▸ **WORK ITEM**:
Word for word, repeat the records, leaving every picture behind.

▸ **MATERIAL TO PROCESS**:

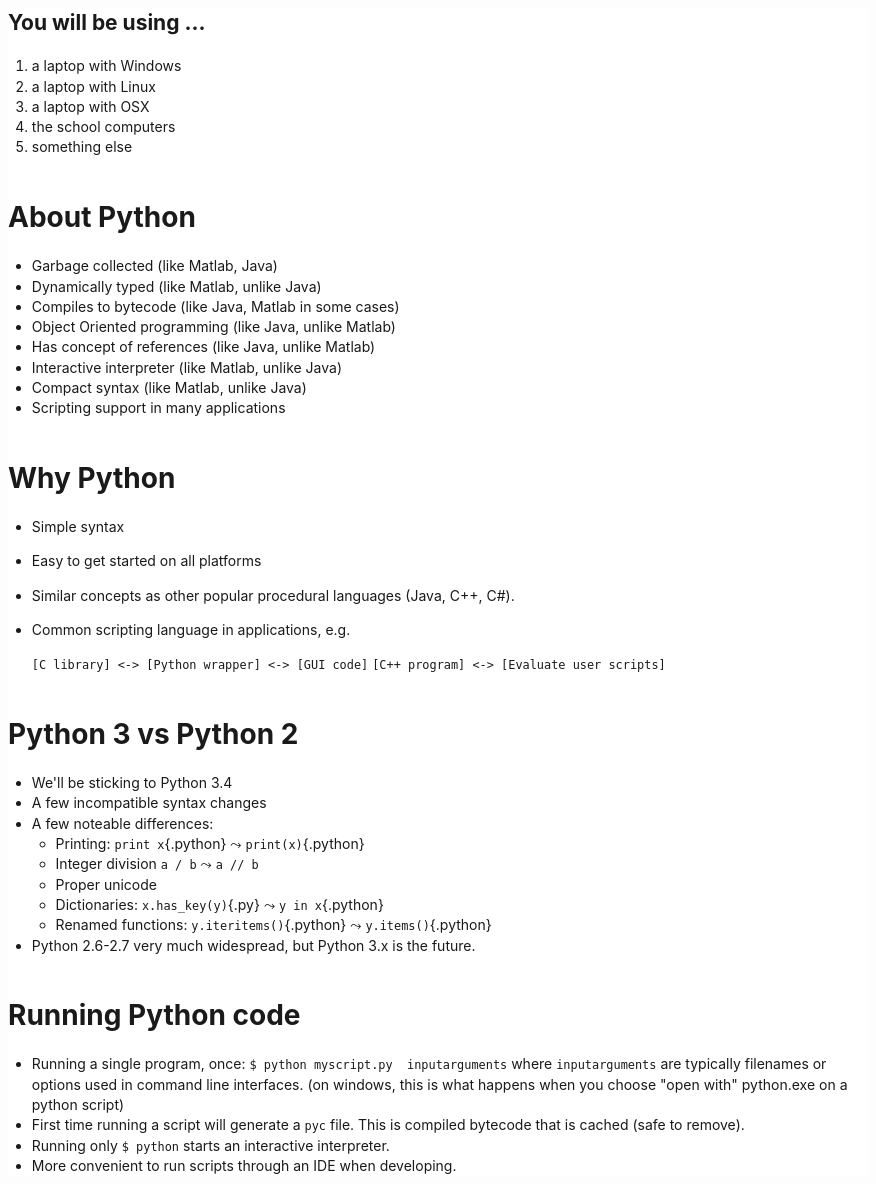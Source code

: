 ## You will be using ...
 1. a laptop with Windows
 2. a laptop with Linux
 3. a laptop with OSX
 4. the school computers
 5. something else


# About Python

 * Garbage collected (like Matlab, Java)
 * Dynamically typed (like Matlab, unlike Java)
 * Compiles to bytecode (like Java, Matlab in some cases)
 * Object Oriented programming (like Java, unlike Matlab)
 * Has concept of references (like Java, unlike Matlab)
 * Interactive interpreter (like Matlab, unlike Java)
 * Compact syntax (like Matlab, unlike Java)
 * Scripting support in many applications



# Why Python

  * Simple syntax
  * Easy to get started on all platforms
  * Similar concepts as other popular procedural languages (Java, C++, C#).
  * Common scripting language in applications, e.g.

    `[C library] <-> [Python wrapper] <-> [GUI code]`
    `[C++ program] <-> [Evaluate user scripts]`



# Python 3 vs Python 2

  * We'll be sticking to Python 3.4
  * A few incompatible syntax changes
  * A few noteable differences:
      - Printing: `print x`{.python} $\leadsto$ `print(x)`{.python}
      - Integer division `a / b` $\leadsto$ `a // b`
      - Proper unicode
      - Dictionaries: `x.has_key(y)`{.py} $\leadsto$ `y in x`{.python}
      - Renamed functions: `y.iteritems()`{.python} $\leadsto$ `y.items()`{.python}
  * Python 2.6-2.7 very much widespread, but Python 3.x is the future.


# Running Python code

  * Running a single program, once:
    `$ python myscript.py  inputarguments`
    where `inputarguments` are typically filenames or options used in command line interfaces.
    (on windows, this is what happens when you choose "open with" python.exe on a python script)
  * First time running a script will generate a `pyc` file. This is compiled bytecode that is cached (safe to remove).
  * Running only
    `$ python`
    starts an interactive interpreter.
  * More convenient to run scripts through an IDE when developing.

▸ **ANSWER BELOW**:
Source code

: ## You will be using ...
 1. a laptop with Windows
 2. a laptop with Linux
 3. a laptop with OSX
 4. the school computers
 5. something else


# About Python

 * Garbage collected (like Matlab, Java)
 * Dynamically typed (like Matlab, unlike Java)
 * Compiles to bytecode (like Java, Matlab in some cases)
 * Object Oriented programming (like Java, unlike Matlab)
 * Has concept of references (like Java, unlike Matlab)
 * Interactive interpreter (like Matlab, unlike Java)
 * Compact syntax (like Matlab, unlike Java)
 * Scripting support in many applications



# Why Python

  * Simple syntax
  * Easy to get started on all platforms
  * Similar concepts as other popular procedural languages (Java, C++, C#).
  * Common scripting language in applications, e.g.

    `[C library] <-> [Python wrapper] <-> [GUI code]`
    `[C++ program] <-> [Evaluate user scripts]`



# Python 3 vs Python 2

  * We'll be sticking to Python 3.4
  * A few incompatible syntax changes
  * A few noteable differences:
      - Printing: `print x`{.python} $\leadsto$ `print(x)`{.python}
      - Integer division `a / b` $\leadsto$ `a // b`
      - Proper unicode
      - Dictionaries: `x.has_key(y)`{.py} $\leadsto$ `y in x`{.python}
      - Renamed functions: `y.iteritems()`{.python} $\leadsto$ `y.items()`{.python}
  * Python 2.6-2.7 very much widespread, but Python 3.x is the future.


# Running Python code

  * Running a single program, once:
    `$ python myscript.py  inputarguments`
    where `inputarguments` are typically filenames or options used in command line interfaces.
    (on windows, this is what happens when you choose "open with" python.exe on a python script)
  * First time running a script will generate a `pyc` file. This is compiled bytecode that is cached (safe to remove).
  * Running only
    `$ python`
    starts an interactive interpreter.
  * More convenient to run scripts through an IDE when developing.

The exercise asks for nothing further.